Eigenvalue bound for quadratic maximization with linear constraint

The following analysis explores various approaches to the problem, but ultimately fails to produce a satisfactory solution.

One of the constraints can be rewritten using the nullspace projector of $b$ $$\eqalign{ P &= \Big(I-(b^T)^+b^T\Big) = \left(I-\frac{bb^T}{b^Tb}\right) \;=\; I-\beta bb^T \\ Pb &= 0,\qquad P^2=P=P^T \\ }$$ and the introduction of an unconstrained vector $y$ $$\eqalign{ b^Tx &= a \\ x &= Py + (b^T)^+a \\ &= Py + a\beta b \\ &= Py + \alpha_0 b \\ }$$ The remaining constraint can be absorbed into the definition of the objective function itself $$\eqalign{ \lambda &= \frac{x^TBx}{x^Tx} \;=\; \frac{y^TPBPy +2\alpha_0y^TPBb +\alpha_0^2\,b^TBb}{y^TPy +\alpha_0^2\,b^Tb} \;=\; \frac{\theta_1}{\theta_2} \tag{0} \\ }$$ The gradient can be calculated by a straightforward (if tedious) application of the quotient rule as $$\eqalign{ \frac{\partial\lambda}{\partial y} &= \frac{2\theta_2(PBPy +\alpha_0PBb)-2\theta_1Py} {\theta_2^2} \\ }$$ Setting the gradient to zero yields $${ PBPy +\alpha_0PBb = \lambda Py \tag{1} \\ }$$ which can be rearranged into a generalized eigenvalue equation. $$\eqalign{ PB\left(Py+\alpha_0b\right) &= \lambda Py \\ PBx &= \lambda Px \tag{2} \\ }$$ Note that multiplying the standard eigenvalue equation $$\eqalign{ Bx &= \lambda x \tag{3} \\ }$$ by $P$ reproduces equation $({2})$. So both standard and generalized eigenvalues are potential solutions.
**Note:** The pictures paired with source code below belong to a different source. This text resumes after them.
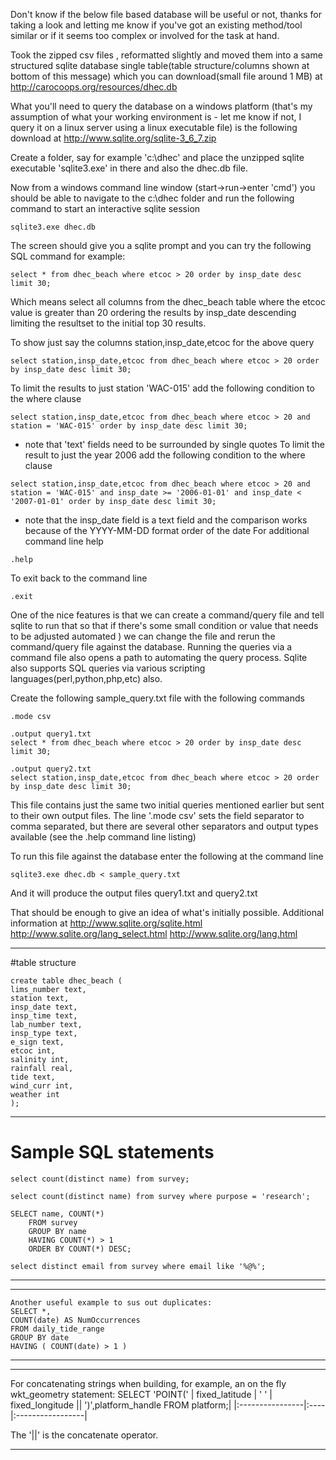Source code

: Don't know if the below file based database will be useful or not, thanks for taking a look and letting me know if you've got an existing method/tool similar or if it seems too complex or involved for the task at hand.

Took the zipped csv files , reformatted slightly and moved them into a same structured sqlite database single table(table structure/columns shown at bottom of this message) which you can download(small file around 1 MB) at http://carocoops.org/resources/dhec.db

What you'll need to query the database on a windows platform (that's my assumption of what your working environment is - let me know if not, I query it on a linux server using a linux executable file) is the following download at http://www.sqlite.org/sqlite-3_6_7.zip

Create a folder, say for example 'c:\dhec' and place the unzipped sqlite executable 'sqlite3.exe' in there and also the dhec.db file.

Now from a windows command line window (start->run->enter 'cmd') you should be able to navigate to the c:\dhec folder and run the following command to start an interactive sqlite session

```
sqlite3.exe dhec.db
```

The screen should give you a sqlite prompt and you can try the following SQL command for example:
```
select * from dhec_beach where etcoc > 20 order by insp_date desc limit 30;
```
Which means select all columns from the dhec\_beach table where the etcoc value is greater than 20 ordering the results by insp\_date descending limiting the resultset to the initial top 30 results.

To show just say the columns station,insp\_date,etcoc for the above query
```
select station,insp_date,etcoc from dhec_beach where etcoc > 20 order by insp_date desc limit 30;
```
To limit the results to just station 'WAC-015' add the following condition to the where clause
```
select station,insp_date,etcoc from dhec_beach where etcoc > 20 and station = 'WAC-015' order by insp_date desc limit 30;
```
  * note that 'text' fields need to be surrounded by single quotes
To limit the result to just the year 2006 add the following condition to the where clause
```
select station,insp_date,etcoc from dhec_beach where etcoc > 20 and station = 'WAC-015' and insp_date >= '2006-01-01' and insp_date < '2007-01-01' order by insp_date desc limit 30;
```
  * note that the insp\_date field is a text field and the comparison works because of the YYYY-MM-DD format order of the date
For additional command line help
```
.help
```
To exit back to the command line
```
.exit
```

One of the nice features is that we can create a command/query file and tell sqlite to run that so that if there's some small condition or value that needs to be adjusted automated ) we can change the file and rerun the command/query file against the database.  Running the queries via a command file also opens a path to automating the query process.  Sqlite also supports SQL queries via various scripting languages(perl,python,php,etc) also.

Create the following sample\_query.txt file with the following commands

```
.mode csv

.output query1.txt
select * from dhec_beach where etcoc > 20 order by insp_date desc limit 30;

.output query2.txt
select station,insp_date,etcoc from dhec_beach where etcoc > 20 order by insp_date desc limit 30;
```

This file contains just the same two initial queries mentioned earlier but sent to their own output files.  The line '.mode csv' sets the field separator to comma separated, but there are several other separators and output types available (see the .help command line listing)

To run this file against the database enter the following at the command line
```
sqlite3.exe dhec.db < sample_query.txt
```
And it will produce the output files query1.txt and query2.txt

That should be enough to give an idea of what's initially possible.  Additional information at http://www.sqlite.org/sqlite.html http://www.sqlite.org/lang_select.html http://www.sqlite.org/lang.html


---

#table structure
```
create table dhec_beach (
lims_number text,
station text,
insp_date text,
insp_time text,
lab_number text,
insp_type text,
e_sign text,
etcoc int,
salinity int,
rainfall real,
tide text,
wind_curr int,
weather int
);
```

---

# Sample SQL statements #
```
select count(distinct name) from survey;

select count(distinct name) from survey where purpose = 'research';
 
SELECT name, COUNT(*)
    FROM survey
    GROUP BY name
    HAVING COUNT(*) > 1
    ORDER BY COUNT(*) DESC;

select distinct email from survey where email like '%@%';
```

---


---

```
Another useful example to sus out duplicates:
SELECT *,
COUNT(date) AS NumOccurrences
FROM daily_tide_range
GROUP BY date
HAVING ( COUNT(date) > 1 )
```

---


---

For concatenating strings when building, for example, an on the fly wkt\_geometry statement:
SELECT 'POINT(' | fixed\_latitude | ' ' | fixed\_longitude || ')',platform\_handle FROM platform;|
|:----------------|:----|:-----------------|

The '||' is the concatenate operator.

---
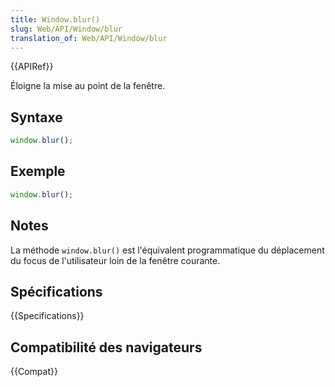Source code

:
 ```yaml
---
title: Window.blur()
slug: Web/API/Window/blur
translation_of: Web/API/Window/blur
---
```


{{APIRef}}

Éloigne la mise au point de la fenêtre.

## Syntaxe

```js
window.blur();
```

## Exemple

```js
window.blur();
```

## Notes

La méthode `window.blur()` est l'équivalent programmatique du déplacement du focus de l'utilisateur loin de la fenêtre courante.

## Spécifications

{{Specifications}}

## Compatibilité des navigateurs

{{Compat}}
Unlike the discrete $\lambda$ values yielded by the eigenvalue methods, equation $({1})$ is solvable for a continuous range of $\lambda$
$$\eqalign{ y &= \alpha_0(\lambda P-PBP)^+PBb \\ }$$ and produces a $y$ vector which satisfies the zero gradient condition $({1})$.

Unfortunately, none of these approaches yields a solution which satisfies all of the constraints.

But solving equation $(0)$ for an optimal $y$ vector is still the appropriate goal, and requires a numerical rather than an analytical approach.


I don't think the conjecture is correct. For a counter example, take $B=\begin{pmatrix} 1&0&0 \\0&1&0 \\ 0&0&\varepsilon \end{pmatrix}$ and $b=\begin{pmatrix}0\\ 0\\ 1\end{pmatrix}$. Then the desired maximum is $(1-a^2)+a^2\varepsilon < 1$.